ABOUT THIS EXERCISE: Without any change, set down every record below.

*** Opening PROVIDED ENTRIES ***

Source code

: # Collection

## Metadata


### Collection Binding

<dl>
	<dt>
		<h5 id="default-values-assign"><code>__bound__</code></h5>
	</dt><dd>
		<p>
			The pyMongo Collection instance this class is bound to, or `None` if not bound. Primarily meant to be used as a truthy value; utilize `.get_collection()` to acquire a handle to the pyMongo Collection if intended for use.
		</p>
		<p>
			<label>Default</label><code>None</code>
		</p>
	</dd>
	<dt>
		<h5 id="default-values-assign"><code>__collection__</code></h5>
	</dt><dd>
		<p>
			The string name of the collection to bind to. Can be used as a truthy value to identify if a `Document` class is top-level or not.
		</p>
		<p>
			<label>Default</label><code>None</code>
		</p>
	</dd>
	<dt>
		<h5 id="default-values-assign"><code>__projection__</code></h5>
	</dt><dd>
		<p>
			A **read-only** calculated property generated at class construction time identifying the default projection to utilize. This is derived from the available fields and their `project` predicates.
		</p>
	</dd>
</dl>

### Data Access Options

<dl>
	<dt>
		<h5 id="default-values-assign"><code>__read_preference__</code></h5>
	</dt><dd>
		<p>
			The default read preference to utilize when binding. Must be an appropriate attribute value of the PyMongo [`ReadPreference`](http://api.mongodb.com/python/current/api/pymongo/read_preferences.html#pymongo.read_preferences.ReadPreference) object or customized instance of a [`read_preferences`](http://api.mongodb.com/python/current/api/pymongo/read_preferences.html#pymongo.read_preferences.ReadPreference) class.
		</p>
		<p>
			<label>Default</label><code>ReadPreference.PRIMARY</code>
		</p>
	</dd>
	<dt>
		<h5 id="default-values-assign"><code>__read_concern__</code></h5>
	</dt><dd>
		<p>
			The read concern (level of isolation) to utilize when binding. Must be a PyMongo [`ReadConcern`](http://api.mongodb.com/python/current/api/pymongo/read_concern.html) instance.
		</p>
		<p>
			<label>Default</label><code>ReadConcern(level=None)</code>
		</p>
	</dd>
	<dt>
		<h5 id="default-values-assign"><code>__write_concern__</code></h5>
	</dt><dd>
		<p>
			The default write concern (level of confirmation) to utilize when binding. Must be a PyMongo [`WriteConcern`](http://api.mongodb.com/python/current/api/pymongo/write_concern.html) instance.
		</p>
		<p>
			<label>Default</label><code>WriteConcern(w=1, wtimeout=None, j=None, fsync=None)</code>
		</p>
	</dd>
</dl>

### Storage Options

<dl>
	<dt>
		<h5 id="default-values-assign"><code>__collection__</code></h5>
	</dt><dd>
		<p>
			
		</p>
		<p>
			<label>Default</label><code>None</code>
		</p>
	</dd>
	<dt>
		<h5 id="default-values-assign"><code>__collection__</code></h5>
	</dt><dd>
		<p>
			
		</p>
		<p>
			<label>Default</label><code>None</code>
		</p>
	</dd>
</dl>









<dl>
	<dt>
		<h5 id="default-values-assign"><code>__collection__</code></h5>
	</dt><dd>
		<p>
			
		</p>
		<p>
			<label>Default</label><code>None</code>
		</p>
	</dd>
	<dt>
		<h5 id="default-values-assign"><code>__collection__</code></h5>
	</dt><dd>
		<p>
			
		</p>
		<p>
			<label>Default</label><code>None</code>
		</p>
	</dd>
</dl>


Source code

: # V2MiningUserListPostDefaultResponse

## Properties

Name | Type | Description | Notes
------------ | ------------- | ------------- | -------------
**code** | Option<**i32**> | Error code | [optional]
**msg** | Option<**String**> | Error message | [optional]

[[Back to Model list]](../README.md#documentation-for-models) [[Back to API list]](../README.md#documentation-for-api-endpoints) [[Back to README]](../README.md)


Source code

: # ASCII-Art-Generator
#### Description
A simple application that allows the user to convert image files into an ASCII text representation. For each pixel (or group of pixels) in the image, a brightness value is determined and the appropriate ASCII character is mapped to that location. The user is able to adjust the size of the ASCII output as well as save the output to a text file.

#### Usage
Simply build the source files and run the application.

*** Closing PROVIDED ENTRIES ***

TASK RESPONSE:
Source code

: # Collection

## Metadata


### Collection Binding

<dl>
	<dt>
		<h5 id="default-values-assign"><code>__bound__</code></h5>
	</dt><dd>
		<p>
			The pyMongo Collection instance this class is bound to, or `None` if not bound. Primarily meant to be used as a truthy value; utilize `.get_collection()` to acquire a handle to the pyMongo Collection if intended for use.
		</p>
		<p>
			<label>Default</label><code>None</code>
		</p>
	</dd>
	<dt>
		<h5 id="default-values-assign"><code>__collection__</code></h5>
	</dt><dd>
		<p>
			The string name of the collection to bind to. Can be used as a truthy value to identify if a `Document` class is top-level or not.
		</p>
		<p>
			<label>Default</label><code>None</code>
		</p>
	</dd>
	<dt>
		<h5 id="default-values-assign"><code>__projection__</code></h5>
	</dt><dd>
		<p>
			A **read-only** calculated property generated at class construction time identifying the default projection to utilize. This is derived from the available fields and their `project` predicates.
		</p>
	</dd>
</dl>

### Data Access Options

<dl>
	<dt>
		<h5 id="default-values-assign"><code>__read_preference__</code></h5>
	</dt><dd>
		<p>
			The default read preference to utilize when binding. Must be an appropriate attribute value of the PyMongo [`ReadPreference`](http://api.mongodb.com/python/current/api/pymongo/read_preferences.html#pymongo.read_preferences.ReadPreference) object or customized instance of a [`read_preferences`](http://api.mongodb.com/python/current/api/pymongo/read_preferences.html#pymongo.read_preferences.ReadPreference) class.
		</p>
		<p>
			<label>Default</label><code>ReadPreference.PRIMARY</code>
		</p>
	</dd>
	<dt>
		<h5 id="default-values-assign"><code>__read_concern__</code></h5>
	</dt><dd>
		<p>
			The read concern (level of isolation) to utilize when binding. Must be a PyMongo [`ReadConcern`](http://api.mongodb.com/python/current/api/pymongo/read_concern.html) instance.
		</p>
		<p>
			<label>Default</label><code>ReadConcern(level=None)</code>
		</p>
	</dd>
	<dt>
		<h5 id="default-values-assign"><code>__write_concern__</code></h5>
	</dt><dd>
		<p>
			The default write concern (level of confirmation) to utilize when binding. Must be a PyMongo [`WriteConcern`](http://api.mongodb.com/python/current/api/pymongo/write_concern.html) instance.
		</p>
		<p>
			<label>Default</label><code>WriteConcern(w=1, wtimeout=None, j=None, fsync=None)</code>
		</p>
	</dd>
</dl>

### Storage Options

<dl>
	<dt>
		<h5 id="default-values-assign"><code>__collection__</code></h5>
	</dt><dd>
		<p>
			
		</p>
		<p>
			<label>Default</label><code>None</code>
		</p>
	</dd>
	<dt>
		<h5 id="default-values-assign"><code>__collection__</code></h5>
	</dt><dd>
		<p>
			
		</p>
		<p>
			<label>Default</label><code>None</code>
		</p>
	</dd>
</dl>









<dl>
	<dt>
		<h5 id="default-values-assign"><code>__collection__</code></h5>
	</dt><dd>
		<p>
			
		</p>
		<p>
			<label>Default</label><code>None</code>
		</p>
	</dd>
	<dt>
		<h5 id="default-values-assign"><code>__collection__</code></h5>
	</dt><dd>
		<p>
			
		</p>
		<p>
			<label>Default</label><code>None</code>
		</p>
	</dd>
</dl>


Source code

: # V2MiningUserListPostDefaultResponse

## Properties

Name | Type | Description | Notes
------------ | ------------- | ------------- | -------------
**code** | Option<**i32**> | Error code | [optional]
**msg** | Option<**String**> | Error message | [optional]

[[Back to Model list]](../README.md#documentation-for-models) [[Back to API list]](../README.md#documentation-for-api-endpoints) [[Back to README]](../README.md)


Source code

: # ASCII-Art-Generator
#### Description
A simple application that allows the user to convert image files into an ASCII text representation. For each pixel (or group of pixels) in the image, a brightness value is determined and the appropriate ASCII character is mapped to that location. The user is able to adjust the size of the ASCII output as well as save the output to a text file.

#### Usage
Simply build the source files and run the application.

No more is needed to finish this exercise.